| YOUR ASSIGNMENT |
Write down the listing again exactly as it appears below, without its pictures.

| DATASET RECORDS |

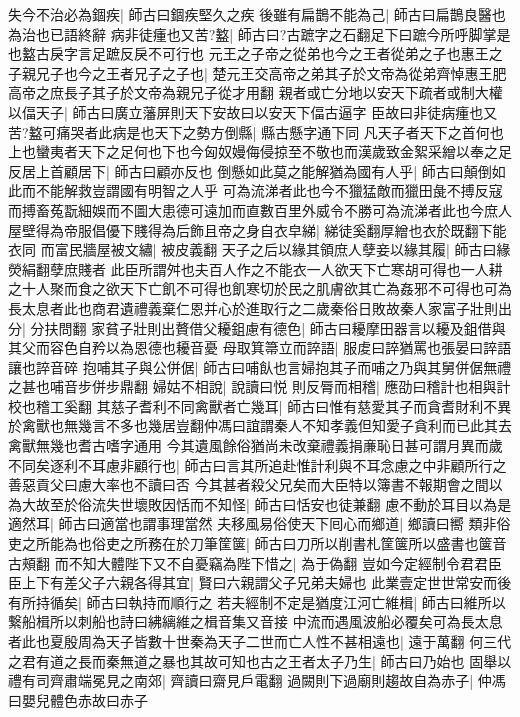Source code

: 失今不治必為錮疾|{
	師古曰錮疾堅久之疾}
後雖有扁鵲不能為己|{
	師古曰扁鵲良醫也為治也已語終辭}
病非徒瘇也又苦?盭|{
	師古曰?古蹠字之石翻足下曰蹠今所呼脚掌是也盭古戾字言足蹠反戾不可行也}
元王之子帝之從弟也今之王者從弟之子也惠王之子親兄子也今之王者兄子之子也|{
	楚元王交高帝之弟其子於文帝為從弟齊悼惠王肥高帝之庶長子其子於文帝為親兄子從才用翻}
親者或亡分地以安天下疏者或制大權以偪天子|{
	師古曰廣立藩屏則天下安故曰以安天下偪古逼字}
臣故曰非徒病瘇也又苦?盭可痛哭者此病是也天下之勢方倒縣|{
	縣古懸字通下同}
凡天子者天下之首何也上也蠻夷者天下之足何也下也今匈奴嫚侮侵掠至不敬也而漢歲致金絮采繒以奉之足反居上首顧居下|{
	師古曰顧亦反也}
倒懸如此莫之能解猶為國有人乎|{
	師古曰顛倒如此而不能解救豈謂國有明智之人乎}
可為流涕者此也今不獵猛敵而獵田彘不搏反寇而搏畜菟翫細娛而不圖大患德可遠加而直數百里外威令不勝可為流涕者此也今庶人屋壁得為帝服倡優下賤得為后飾且帝之身自衣皁綈|{
	綈徒奚翻厚繒也衣於既翻下能衣同}
而富民牆屋被文繡|{
	被皮義翻}
天子之后以緣其領庶人孽妾以緣其履|{
	師古曰緣熒絹翻孽庶賤者}
此臣所謂舛也夫百人作之不能衣一人欲天下亡寒胡可得也一人耕之十人聚而食之欲天下亡飢不可得也飢寒切於民之肌膚欲其亡為姦邪不可得也可為長太息者此也商君遺禮義棄仁恩并心於進取行之二歲秦俗日敗故秦人家富子壯則出分|{
	分扶問翻}
家貧子壯則出贅借父耰鉏慮有德色|{
	師古曰耰摩田器言以耰及鉏借與其父而容色自矜以為恩德也耰音憂}
母取箕箒立而誶語|{
	服䖍曰誶猶罵也張晏曰誶語讓也誶音碎}
抱哺其子與公併倨|{
	師古曰哺飤也言婦抱其子而哺之乃與其舅併倨無禮之甚也哺音步併步鼎翻}
婦姑不相說|{
	說讀曰悦}
則反脣而相稽|{
	應劭曰稽計也相與計校也稽工奚翻}
其慈子耆利不同禽獸者亡幾耳|{
	師古曰惟有慈愛其子而貪耆財利不異於禽獸也無幾言不多也幾居豈翻仲馮曰誼謂秦人不知孝義但知愛子貪利而已此其去禽獸無幾也耆古嗜字通用}
今其遺風餘俗猶尚未改棄禮義捐亷恥日甚可謂月異而歲不同矣逐利不耳慮非顧行也|{
	師古曰言其所追赴惟計利與不耳念慮之中非顧所行之善惡貢父曰慮大率也不讀曰否}
今其甚者殺父兄矣而大臣特以簿書不報期會之間以為大故至於俗流失世壞敗因恬而不知怪|{
	師古曰恬安也徒兼翻}
慮不動於耳目以為是適然耳|{
	師古曰適當也謂事理當然}
夫移風易俗使天下囘心而鄉道|{
	鄉讀曰嚮}
類非俗吏之所能為也俗吏之所務在於刀筆筐箧|{
	師古曰刀所以削書札筐箧所以盛書也箧音古頰翻}
而不知大體陛下又不自憂竊為陛下惜之|{
	為于偽翻}
豈如今定經制令君君臣臣上下有差父子六親各得其宜|{
	賢曰六親謂父子兄弟夫婦也}
此業壹定世世常安而後有所持循矣|{
	師古曰執持而順行之}
若夫經制不定是猶度江河亡維楫|{
	師古曰維所以繋船楫所以刺船也詩曰紼縭維之楫音集又音接}
中流而遇風波船必覆矣可為長太息者此也夏殷周為天子皆數十世秦為天子二世而亡人性不甚相遠也|{
	遠于萬翻}
何三代之君有道之長而秦無道之暴也其故可知也古之王者太子乃生|{
	師古曰乃始也}
固舉以禮有司齊肅端冕見之南郊|{
	齊讀曰齋見戶電翻}
過闕則下過廟則趨故自為赤子|{
	仲馮曰嬰兒體色赤故曰赤子}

| EXERCISE ANSWER |
Source code

: 失今不治必為錮疾|{
	師古曰錮疾堅久之疾}
後雖有扁鵲不能為己|{
	師古曰扁鵲良醫也為治也已語終辭}
病非徒瘇也又苦?盭|{
	師古曰?古蹠字之石翻足下曰蹠今所呼脚掌是也盭古戾字言足蹠反戾不可行也}
元王之子帝之從弟也今之王者從弟之子也惠王之子親兄子也今之王者兄子之子也|{
	楚元王交高帝之弟其子於文帝為從弟齊悼惠王肥高帝之庶長子其子於文帝為親兄子從才用翻}
親者或亡分地以安天下疏者或制大權以偪天子|{
	師古曰廣立藩屏則天下安故曰以安天下偪古逼字}
臣故曰非徒病瘇也又苦?盭可痛哭者此病是也天下之勢方倒縣|{
	縣古懸字通下同}
凡天子者天下之首何也上也蠻夷者天下之足何也下也今匈奴嫚侮侵掠至不敬也而漢歲致金絮采繒以奉之足反居上首顧居下|{
	師古曰顧亦反也}
倒懸如此莫之能解猶為國有人乎|{
	師古曰顛倒如此而不能解救豈謂國有明智之人乎}
可為流涕者此也今不獵猛敵而獵田彘不搏反寇而搏畜菟翫細娛而不圖大患德可遠加而直數百里外威令不勝可為流涕者此也今庶人屋壁得為帝服倡優下賤得為后飾且帝之身自衣皁綈|{
	綈徒奚翻厚繒也衣於既翻下能衣同}
而富民牆屋被文繡|{
	被皮義翻}
天子之后以緣其領庶人孽妾以緣其履|{
	師古曰緣熒絹翻孽庶賤者}
此臣所謂舛也夫百人作之不能衣一人欲天下亡寒胡可得也一人耕之十人聚而食之欲天下亡飢不可得也飢寒切於民之肌膚欲其亡為姦邪不可得也可為長太息者此也商君遺禮義棄仁恩并心於進取行之二歲秦俗日敗故秦人家富子壯則出分|{
	分扶問翻}
家貧子壯則出贅借父耰鉏慮有德色|{
	師古曰耰摩田器言以耰及鉏借與其父而容色自矜以為恩德也耰音憂}
母取箕箒立而誶語|{
	服䖍曰誶猶罵也張晏曰誶語讓也誶音碎}
抱哺其子與公併倨|{
	師古曰哺飤也言婦抱其子而哺之乃與其舅併倨無禮之甚也哺音步併步鼎翻}
婦姑不相說|{
	說讀曰悦}
則反脣而相稽|{
	應劭曰稽計也相與計校也稽工奚翻}
其慈子耆利不同禽獸者亡幾耳|{
	師古曰惟有慈愛其子而貪耆財利不異於禽獸也無幾言不多也幾居豈翻仲馮曰誼謂秦人不知孝義但知愛子貪利而已此其去禽獸無幾也耆古嗜字通用}
今其遺風餘俗猶尚未改棄禮義捐亷恥日甚可謂月異而歲不同矣逐利不耳慮非顧行也|{
	師古曰言其所追赴惟計利與不耳念慮之中非顧所行之善惡貢父曰慮大率也不讀曰否}
今其甚者殺父兄矣而大臣特以簿書不報期會之間以為大故至於俗流失世壞敗因恬而不知怪|{
	師古曰恬安也徒兼翻}
慮不動於耳目以為是適然耳|{
	師古曰適當也謂事理當然}
夫移風易俗使天下囘心而鄉道|{
	鄉讀曰嚮}
類非俗吏之所能為也俗吏之所務在於刀筆筐箧|{
	師古曰刀所以削書札筐箧所以盛書也箧音古頰翻}
而不知大體陛下又不自憂竊為陛下惜之|{
	為于偽翻}
豈如今定經制令君君臣臣上下有差父子六親各得其宜|{
	賢曰六親謂父子兄弟夫婦也}
此業壹定世世常安而後有所持循矣|{
	師古曰執持而順行之}
若夫經制不定是猶度江河亡維楫|{
	師古曰維所以繋船楫所以刺船也詩曰紼縭維之楫音集又音接}
中流而遇風波船必覆矣可為長太息者此也夏殷周為天子皆數十世秦為天子二世而亡人性不甚相遠也|{
	遠于萬翻}
何三代之君有道之長而秦無道之暴也其故可知也古之王者太子乃生|{
	師古曰乃始也}
固舉以禮有司齊肅端冕見之南郊|{
	齊讀曰齋見戶電翻}
過闕則下過廟則趨故自為赤子|{
	仲馮曰嬰兒體色赤故曰赤子}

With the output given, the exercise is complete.